Healthcheck status after `docker compose up`:

```text
NAME IMAGE SERVICE STATUS
devops-intro-quicknotes-1 quicknotes:lab6 quicknotes Up (healthy)
```

### Persistence test

```text
# 1. POST a note, confirm present
$ curl -s -X POST -H 'Content-Type: application/json' \
-d '{"title":"durable","body":"survive a restart"}' http://localhost:8080/notes
{"id":5,"title":"durable","body":"survive a restart","created_at":"2026-06-23T20:53:27Z"}
$ curl -s http://localhost:8080/notes | grep durable
... "id":5,"title":"durable" ... # present ✅

# 2. down (NOT -v), then up — note survives
$ docker compose down
$ docker compose up -d
$ curl -s http://localhost:8080/notes | grep durable
... "id":5,"title":"durable" ... # STILL present ✅

# 3. down -v (destroys the volume), then up — note is gone
$ docker compose down -v
$ docker compose up -d
$ curl -s http://localhost:8080/notes | grep durable
(no match) # gone ✅
$ curl -s http://localhost:8080/health
{"notes":4,"status":"ok"} # back to 4 seed notes
```

### Design questions

**e) Distroless has no shell — how do you healthcheck it?**
I ship a tiny **static healthcheck binary** (`app/cmd/healthcheck`) built in the
builder stage and copied into the image, and call it with the exec-form test
`["CMD", "/healthcheck"]`. It does a single `GET /health` and exits 0 on HTTP
200, else 1. This avoids the shell entirely (so it works in distroless) and
needs no extra sidecar or debug image.

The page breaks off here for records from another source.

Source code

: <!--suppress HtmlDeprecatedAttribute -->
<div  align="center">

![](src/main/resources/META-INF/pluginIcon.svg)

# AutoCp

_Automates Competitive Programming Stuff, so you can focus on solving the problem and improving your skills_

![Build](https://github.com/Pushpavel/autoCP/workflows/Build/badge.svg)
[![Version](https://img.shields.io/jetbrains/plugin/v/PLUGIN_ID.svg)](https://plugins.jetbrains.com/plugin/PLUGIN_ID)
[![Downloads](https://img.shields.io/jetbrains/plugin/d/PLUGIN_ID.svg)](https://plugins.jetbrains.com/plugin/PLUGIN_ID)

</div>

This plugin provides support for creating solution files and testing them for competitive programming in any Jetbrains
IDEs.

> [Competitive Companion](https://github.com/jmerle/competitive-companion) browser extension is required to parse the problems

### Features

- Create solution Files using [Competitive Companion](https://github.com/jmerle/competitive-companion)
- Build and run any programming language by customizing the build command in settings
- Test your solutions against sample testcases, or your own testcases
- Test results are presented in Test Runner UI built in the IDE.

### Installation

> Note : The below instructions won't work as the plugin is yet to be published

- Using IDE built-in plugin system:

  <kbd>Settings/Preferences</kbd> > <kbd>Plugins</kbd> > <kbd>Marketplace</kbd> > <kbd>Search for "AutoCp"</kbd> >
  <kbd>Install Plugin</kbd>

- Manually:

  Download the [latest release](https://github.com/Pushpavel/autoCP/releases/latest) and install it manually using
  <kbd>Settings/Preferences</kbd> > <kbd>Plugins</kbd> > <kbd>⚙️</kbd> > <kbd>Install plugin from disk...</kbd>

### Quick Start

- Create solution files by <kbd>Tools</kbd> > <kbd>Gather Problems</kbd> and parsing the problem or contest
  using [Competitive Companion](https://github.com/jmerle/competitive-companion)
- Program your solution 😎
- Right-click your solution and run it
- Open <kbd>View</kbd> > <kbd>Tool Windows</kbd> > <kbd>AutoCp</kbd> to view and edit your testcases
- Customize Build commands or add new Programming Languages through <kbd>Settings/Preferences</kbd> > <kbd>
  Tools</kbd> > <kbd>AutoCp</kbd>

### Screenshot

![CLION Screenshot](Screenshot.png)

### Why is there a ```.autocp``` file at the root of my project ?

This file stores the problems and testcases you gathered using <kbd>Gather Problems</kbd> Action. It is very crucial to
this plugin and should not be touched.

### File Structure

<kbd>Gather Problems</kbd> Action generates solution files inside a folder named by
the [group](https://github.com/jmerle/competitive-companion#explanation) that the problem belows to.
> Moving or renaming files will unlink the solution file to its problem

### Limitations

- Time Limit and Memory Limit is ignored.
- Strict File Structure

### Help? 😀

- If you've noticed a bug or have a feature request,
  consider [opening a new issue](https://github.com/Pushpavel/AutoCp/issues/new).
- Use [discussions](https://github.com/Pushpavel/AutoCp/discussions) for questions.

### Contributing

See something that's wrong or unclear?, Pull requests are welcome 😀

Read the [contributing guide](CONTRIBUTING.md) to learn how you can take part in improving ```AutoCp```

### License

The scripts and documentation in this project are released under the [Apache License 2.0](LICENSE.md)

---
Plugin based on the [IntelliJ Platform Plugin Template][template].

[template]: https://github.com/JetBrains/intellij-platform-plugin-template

It is verified working: the container
reaches `(healthy)` status, and `docker compose exec quicknotes sh` fails with
`exec: "sh": executable file not found`, proving there is no shell.

**f) Why does `quicknotes-data:/data` survive `docker compose down`?**
`docker compose down` removes containers and the default network but **not named
volumes**. The volume `quicknotes-data` lives in Docker's volume store
(`/var/lib/docker/volumes/`) independently of any container, so the next `up`
re-attaches the same volume with its data intact. What destroys it:
`docker compose down -v`, `docker volume rm`, or `docker volume prune`.

**g) `depends_on` without `condition: service_healthy`.**
Plain `depends_on` only waits for the dependency container to be **started**
(process launched) — not for it to be **ready**. The bug: the dependent service
can connect before the dependency is actually accepting requests (e.g. a DB
still initializing), causing flaky startup failures. Adding
`condition: service_healthy` makes it wait for the dependency's healthcheck to
pass first.

---

## Notes

- A small supporting file was added: `app/cmd/healthcheck/main.go` — the static
healthcheck helper required because distroless has no shell/wget/curl.
- The data directory is pre-created in the image owned by UID 65532 so the fresh
named volume is writable by the nonroot user (otherwise the volume is
root-owned and the app crashes with `permission denied` — the exact pitfall
the lab warns about).
- Bonus (6 security defaults) was intentionally not attempted.